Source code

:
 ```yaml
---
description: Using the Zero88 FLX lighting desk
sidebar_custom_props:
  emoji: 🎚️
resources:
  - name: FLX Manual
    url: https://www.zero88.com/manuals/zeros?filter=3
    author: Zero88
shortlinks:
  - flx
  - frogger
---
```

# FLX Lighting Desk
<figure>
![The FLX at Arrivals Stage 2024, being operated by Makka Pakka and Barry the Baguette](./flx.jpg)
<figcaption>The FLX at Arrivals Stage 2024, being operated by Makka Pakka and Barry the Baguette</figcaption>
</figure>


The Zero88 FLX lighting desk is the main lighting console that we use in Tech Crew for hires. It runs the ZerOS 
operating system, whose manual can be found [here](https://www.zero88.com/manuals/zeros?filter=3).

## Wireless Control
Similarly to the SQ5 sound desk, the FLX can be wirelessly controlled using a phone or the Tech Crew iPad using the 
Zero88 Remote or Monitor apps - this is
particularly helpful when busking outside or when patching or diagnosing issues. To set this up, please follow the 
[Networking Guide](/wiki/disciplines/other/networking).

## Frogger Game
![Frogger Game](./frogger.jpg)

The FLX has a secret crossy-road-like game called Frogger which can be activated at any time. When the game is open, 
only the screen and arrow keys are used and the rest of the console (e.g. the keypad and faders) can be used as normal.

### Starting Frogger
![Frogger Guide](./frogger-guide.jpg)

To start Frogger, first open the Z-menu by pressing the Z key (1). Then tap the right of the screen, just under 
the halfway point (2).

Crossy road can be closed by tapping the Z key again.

WHAT NEEDS TO BE DONE >> Exactly the lines from the one containing "The Zero88 FLX lighting desk is" through the end of the records above are to be printed, and no others.

ANSWER BELOW >>
The Zero88 FLX lighting desk is the main lighting console that we use in Tech Crew for hires. It runs the ZerOS 
operating system, whose manual can be found [here](https://www.zero88.com/manuals/zeros?filter=3).

## Wireless Control
Similarly to the SQ5 sound desk, the FLX can be wirelessly controlled using a phone or the Tech Crew iPad using the 
Zero88 Remote or Monitor apps - this is
particularly helpful when busking outside or when patching or diagnosing issues. To set this up, please follow the 
[Networking Guide](/wiki/disciplines/other/networking).

## Frogger Game
![Frogger Game](./frogger.jpg)

The FLX has a secret crossy-road-like game called Frogger which can be activated at any time. When the game is open, 
only the screen and arrow keys are used and the rest of the console (e.g. the keypad and faders) can be used as normal.

### Starting Frogger
![Frogger Guide](./frogger-guide.jpg)

To start Frogger, first open the Z-menu by pressing the Z key (1). Then tap the right of the screen, just under 
the halfway point (2).

Crossy road can be closed by tapping the Z key again.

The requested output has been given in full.